[Work required]: Each record below is to be output with no change at all.

Collected data:
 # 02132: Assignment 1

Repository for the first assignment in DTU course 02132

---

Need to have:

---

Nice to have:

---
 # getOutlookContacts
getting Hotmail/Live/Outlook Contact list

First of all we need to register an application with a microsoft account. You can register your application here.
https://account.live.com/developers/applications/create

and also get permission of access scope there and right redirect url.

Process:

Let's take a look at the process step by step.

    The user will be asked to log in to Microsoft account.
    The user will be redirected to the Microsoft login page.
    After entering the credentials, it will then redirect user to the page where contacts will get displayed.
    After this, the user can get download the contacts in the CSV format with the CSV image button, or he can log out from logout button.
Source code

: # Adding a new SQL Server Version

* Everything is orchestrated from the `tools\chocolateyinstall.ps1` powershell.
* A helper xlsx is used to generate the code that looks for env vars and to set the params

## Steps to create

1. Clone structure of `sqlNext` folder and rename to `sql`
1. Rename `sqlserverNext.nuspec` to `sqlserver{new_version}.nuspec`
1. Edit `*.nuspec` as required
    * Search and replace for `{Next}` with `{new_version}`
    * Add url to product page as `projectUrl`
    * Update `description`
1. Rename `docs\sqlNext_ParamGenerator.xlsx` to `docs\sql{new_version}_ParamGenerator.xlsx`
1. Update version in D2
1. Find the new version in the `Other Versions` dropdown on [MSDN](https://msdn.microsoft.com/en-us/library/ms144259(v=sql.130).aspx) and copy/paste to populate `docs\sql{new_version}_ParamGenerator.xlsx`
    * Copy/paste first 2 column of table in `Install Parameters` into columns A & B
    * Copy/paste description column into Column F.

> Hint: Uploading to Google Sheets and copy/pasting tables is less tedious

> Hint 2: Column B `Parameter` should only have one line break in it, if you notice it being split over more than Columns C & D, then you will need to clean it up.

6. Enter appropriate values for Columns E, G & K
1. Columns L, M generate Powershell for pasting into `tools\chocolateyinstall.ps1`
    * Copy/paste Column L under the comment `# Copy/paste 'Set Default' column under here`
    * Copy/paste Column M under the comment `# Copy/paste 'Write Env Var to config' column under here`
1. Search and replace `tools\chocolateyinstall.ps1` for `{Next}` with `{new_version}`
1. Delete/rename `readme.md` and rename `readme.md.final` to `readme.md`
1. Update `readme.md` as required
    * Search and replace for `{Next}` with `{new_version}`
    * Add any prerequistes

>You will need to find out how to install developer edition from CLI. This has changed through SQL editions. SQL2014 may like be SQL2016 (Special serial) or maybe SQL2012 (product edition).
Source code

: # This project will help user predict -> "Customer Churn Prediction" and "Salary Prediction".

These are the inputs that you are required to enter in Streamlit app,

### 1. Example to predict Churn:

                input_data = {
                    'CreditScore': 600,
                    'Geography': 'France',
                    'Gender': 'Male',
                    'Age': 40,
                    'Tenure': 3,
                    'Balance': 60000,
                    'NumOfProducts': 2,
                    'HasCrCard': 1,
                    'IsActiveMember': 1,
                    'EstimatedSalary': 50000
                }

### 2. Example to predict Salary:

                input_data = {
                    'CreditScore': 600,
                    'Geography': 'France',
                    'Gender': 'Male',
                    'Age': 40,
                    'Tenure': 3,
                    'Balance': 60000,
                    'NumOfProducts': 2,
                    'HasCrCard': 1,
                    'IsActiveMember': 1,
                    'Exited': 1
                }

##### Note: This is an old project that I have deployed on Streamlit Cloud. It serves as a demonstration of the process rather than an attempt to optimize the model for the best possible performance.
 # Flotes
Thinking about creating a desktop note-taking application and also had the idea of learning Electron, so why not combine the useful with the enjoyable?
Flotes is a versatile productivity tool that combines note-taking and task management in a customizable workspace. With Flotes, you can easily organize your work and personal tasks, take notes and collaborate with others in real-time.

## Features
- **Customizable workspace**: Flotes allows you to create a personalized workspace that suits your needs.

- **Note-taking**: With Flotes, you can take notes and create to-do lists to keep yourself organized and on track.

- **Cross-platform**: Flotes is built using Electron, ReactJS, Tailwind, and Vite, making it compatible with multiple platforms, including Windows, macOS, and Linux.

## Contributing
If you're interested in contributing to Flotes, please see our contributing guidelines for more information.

[Answer section]:
 # 02132: Assignment 1

Repository for the first assignment in DTU course 02132

---

Need to have:

---

Nice to have:

---
 # getOutlookContacts
getting Hotmail/Live/Outlook Contact list

First of all we need to register an application with a microsoft account. You can register your application here.
https://account.live.com/developers/applications/create

and also get permission of access scope there and right redirect url.

Process:

Let's take a look at the process step by step.

    The user will be asked to log in to Microsoft account.
    The user will be redirected to the Microsoft login page.
    After entering the credentials, it will then redirect user to the page where contacts will get displayed.
    After this, the user can get download the contacts in the CSV format with the CSV image button, or he can log out from logout button.
Source code

: # Adding a new SQL Server Version

* Everything is orchestrated from the `tools\chocolateyinstall.ps1` powershell.
* A helper xlsx is used to generate the code that looks for env vars and to set the params

## Steps to create

1. Clone structure of `sqlNext` folder and rename to `sql`
1. Rename `sqlserverNext.nuspec` to `sqlserver{new_version}.nuspec`
1. Edit `*.nuspec` as required
    * Search and replace for `{Next}` with `{new_version}`
    * Add url to product page as `projectUrl`
    * Update `description`
1. Rename `docs\sqlNext_ParamGenerator.xlsx` to `docs\sql{new_version}_ParamGenerator.xlsx`
1. Update version in D2
1. Find the new version in the `Other Versions` dropdown on [MSDN](https://msdn.microsoft.com/en-us/library/ms144259(v=sql.130).aspx) and copy/paste to populate `docs\sql{new_version}_ParamGenerator.xlsx`
    * Copy/paste first 2 column of table in `Install Parameters` into columns A & B
    * Copy/paste description column into Column F.

> Hint: Uploading to Google Sheets and copy/pasting tables is less tedious

> Hint 2: Column B `Parameter` should only have one line break in it, if you notice it being split over more than Columns C & D, then you will need to clean it up.

6. Enter appropriate values for Columns E, G & K
1. Columns L, M generate Powershell for pasting into `tools\chocolateyinstall.ps1`
    * Copy/paste Column L under the comment `# Copy/paste 'Set Default' column under here`
    * Copy/paste Column M under the comment `# Copy/paste 'Write Env Var to config' column under here`
1. Search and replace `tools\chocolateyinstall.ps1` for `{Next}` with `{new_version}`
1. Delete/rename `readme.md` and rename `readme.md.final` to `readme.md`
1. Update `readme.md` as required
    * Search and replace for `{Next}` with `{new_version}`
    * Add any prerequistes

>You will need to find out how to install developer edition from CLI. This has changed through SQL editions. SQL2014 may like be SQL2016 (Special serial) or maybe SQL2012 (product edition).
Source code

: # This project will help user predict -> "Customer Churn Prediction" and "Salary Prediction".

These are the inputs that you are required to enter in Streamlit app,

### 1. Example to predict Churn:

                input_data = {
                    'CreditScore': 600,
                    'Geography': 'France',
                    'Gender': 'Male',
                    'Age': 40,
                    'Tenure': 3,
                    'Balance': 60000,
                    'NumOfProducts': 2,
                    'HasCrCard': 1,
                    'IsActiveMember': 1,
                    'EstimatedSalary': 50000
                }

### 2. Example to predict Salary:

                input_data = {
                    'CreditScore': 600,
                    'Geography': 'France',
                    'Gender': 'Male',
                    'Age': 40,
                    'Tenure': 3,
                    'Balance': 60000,
                    'NumOfProducts': 2,
                    'HasCrCard': 1,
                    'IsActiveMember': 1,
                    'Exited': 1
                }

##### Note: This is an old project that I have deployed on Streamlit Cloud. It serves as a demonstration of the process rather than an attempt to optimize the model for the best possible performance.
 # Flotes
Thinking about creating a desktop note-taking application and also had the idea of learning Electron, so why not combine the useful with the enjoyable?
Flotes is a versatile productivity tool that combines note-taking and task management in a customizable workspace. With Flotes, you can easily organize your work and personal tasks, take notes and collaborate with others in real-time.

## Features
- **Customizable workspace**: Flotes allows you to create a personalized workspace that suits your needs.

- **Note-taking**: With Flotes, you can take notes and create to-do lists to keep yourself organized and on track.

- **Cross-platform**: Flotes is built using Electron, ReactJS, Tailwind, and Vite, making it compatible with multiple platforms, including Windows, macOS, and Linux.

## Contributing
If you're interested in contributing to Flotes, please see our contributing guidelines for more information.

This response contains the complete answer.